The Lyle Center Presents:

Exhausted: The Slow Violence of Lithium Brine Evaporation

Date: May 06, 2021
Time: 12:00pm to 01:00pm
Location: Virtual

Lithium has become a "critical mineral" for climate change mitigation, as a key component of lithium-ion batteries that store energy for electric vehicles, smart devices, and renewable power plants. Drawing on a forthcoming report for the Natural Resources Defense Council (NRDC) in collaboration with the Plurinational Observatory of Andean Salt Flats (OPSAL), this virtual lecture by Assistant Professor James J.A. Blair will interrogate how the reliance on brine evaporation as an extraction method for lithium mining is exacerbating conditions of ecological exhaustion and limiting water availability in South America.

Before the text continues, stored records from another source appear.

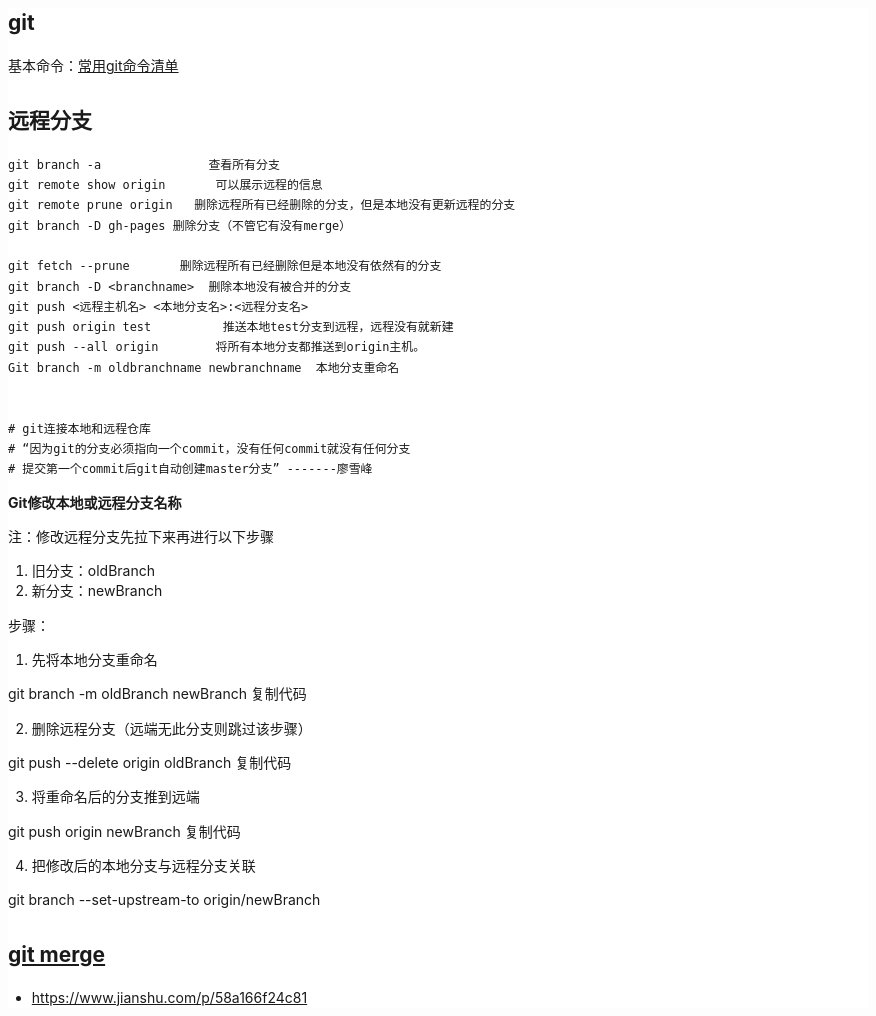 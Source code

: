 ## git

基本命令：[常用git命令清单](http://www.ruanyifeng.com/blog/2015/12/git-cheat-sheet.html)

## **远程分支**

```shell
git branch -a               查看所有分支
git remote show origin       可以展示远程的信息
git remote prune origin   删除远程所有已经删除的分支，但是本地没有更新远程的分支
git branch -D gh-pages 删除分支（不管它有没有merge）

git fetch --prune       删除远程所有已经删除但是本地没有依然有的分支
git branch -D <branchname>  删除本地没有被合并的分支
git push <远程主机名> <本地分支名>:<远程分支名>
git push origin test          推送本地test分支到远程，远程没有就新建
git push --all origin        将所有本地分支都推送到origin主机。
Git branch -m oldbranchname newbranchname  本地分支重命名


# git连接本地和远程仓库
# “因为git的分支必须指向一个commit，没有任何commit就没有任何分支
# 提交第一个commit后git自动创建master分支” -------廖雪峰

```

**Git修改本地或远程分支名称**

注：修改远程分支先拉下来再进行以下步骤

1. 旧分支：oldBranch
2. 新分支：newBranch

步骤：

1. 先将本地分支重命名

git branch -m oldBranch newBranch 复制代码

2. 删除远程分支（远端无此分支则跳过该步骤）

git push --delete origin oldBranch 复制代码

3. 将重命名后的分支推到远端

git push origin newBranch 复制代码

4. 把修改后的本地分支与远程分支关联

git branch --set-upstream-to origin/newBranch

## [git merge](https://backlog.com/git-tutorial/cn/stepup/stepup1_4.html)

- https://www.jianshu.com/p/58a166f24c81
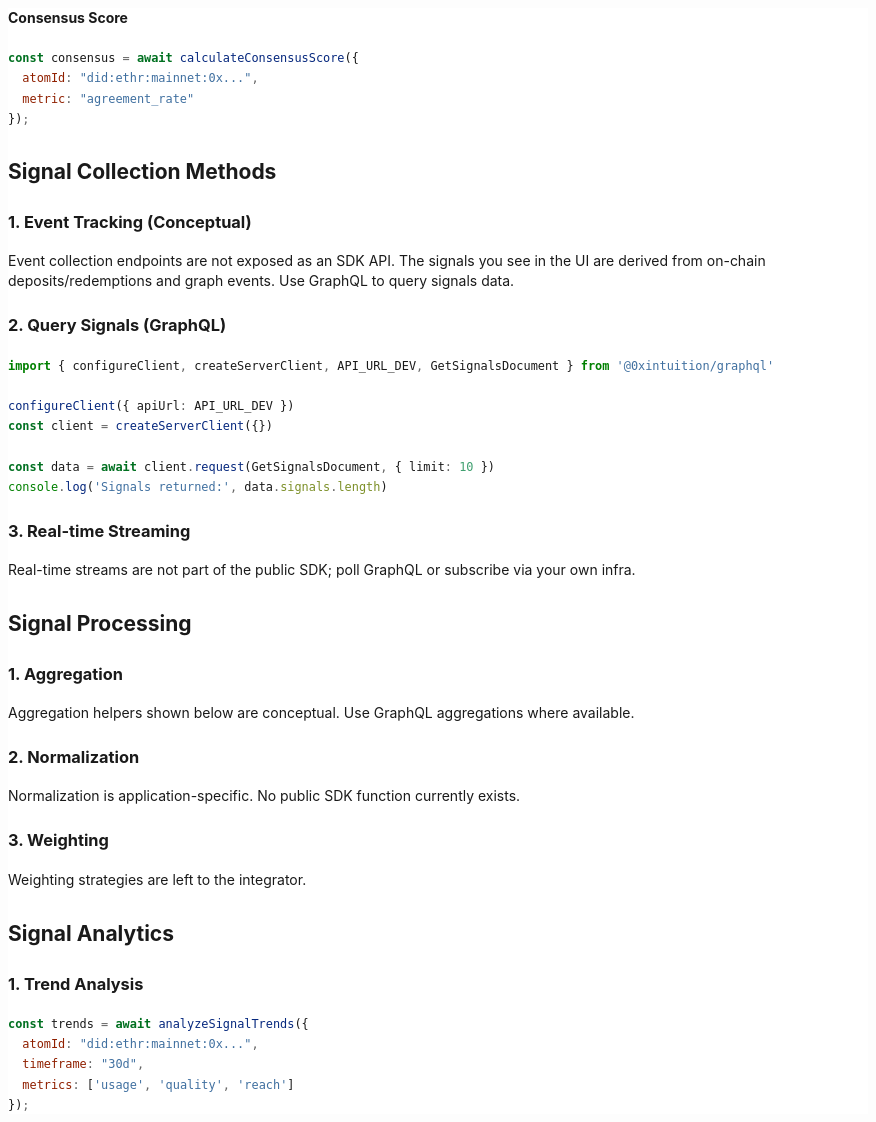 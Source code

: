 #### Consensus Score
```javascript
const consensus = await calculateConsensusScore({
  atomId: "did:ethr:mainnet:0x...",
  metric: "agreement_rate"
});
```

## Signal Collection Methods

### 1. Event Tracking (Conceptual)

Event collection endpoints are not exposed as an SDK API. The signals you see in the UI are derived from on-chain deposits/redemptions and graph events. Use GraphQL to query signals data.

### 2. Query Signals (GraphQL)

```ts
import { configureClient, createServerClient, API_URL_DEV, GetSignalsDocument } from '@0xintuition/graphql'

configureClient({ apiUrl: API_URL_DEV })
const client = createServerClient({})

const data = await client.request(GetSignalsDocument, { limit: 10 })
console.log('Signals returned:', data.signals.length)
```

### 3. Real-time Streaming

Real-time streams are not part of the public SDK; poll GraphQL or subscribe via your own infra.

## Signal Processing

### 1. Aggregation

Aggregation helpers shown below are conceptual. Use GraphQL aggregations where available.

### 2. Normalization

Normalization is application-specific. No public SDK function currently exists.

### 3. Weighting

Weighting strategies are left to the integrator.

## Signal Analytics

### 1. Trend Analysis

```javascript
const trends = await analyzeSignalTrends({
  atomId: "did:ethr:mainnet:0x...",
  timeframe: "30d",
  metrics: ['usage', 'quality', 'reach']
});
```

Exhausted: The Slow Violence of Lithium Brine Evaporation

Thursday, May 6 | 12 p.m. (PST)
Email crs@cpp.edu to receive Zoom link

Blair is the regenerative studies graduate coordinator and teaches at the Lyle Center and at the Department of Geography and Anthropology in the College of Letters, Arts, and Social Sciences. He authored a chapter ("Extractivismo del Litio y el Problema de la Escala: Acción Climática Global y Justicia Ambiental Local/ "Lithium Extractivism and the Problem of Scale: Global Climate Action and Local Environmental Justice") in "Salares Andinos (Andean Salt Flats)," a Spanish-language book about the struggle over water and brine in Atacama. He has published single-authored peer-reviewed articles in: Environment and Planning E: Nature and Space; Tapuya: Latin American Science, Technology and Society; the Journal of Ethnobiology; and the Journal of the Royal Anthropological Institute (JRAI). His public writing has appeared in the Natural Resources Defense Council (NRDC) Expert Blog, the North American Congress on Latin America (NACLA) Report, the A&E Engagement blog and The Economist.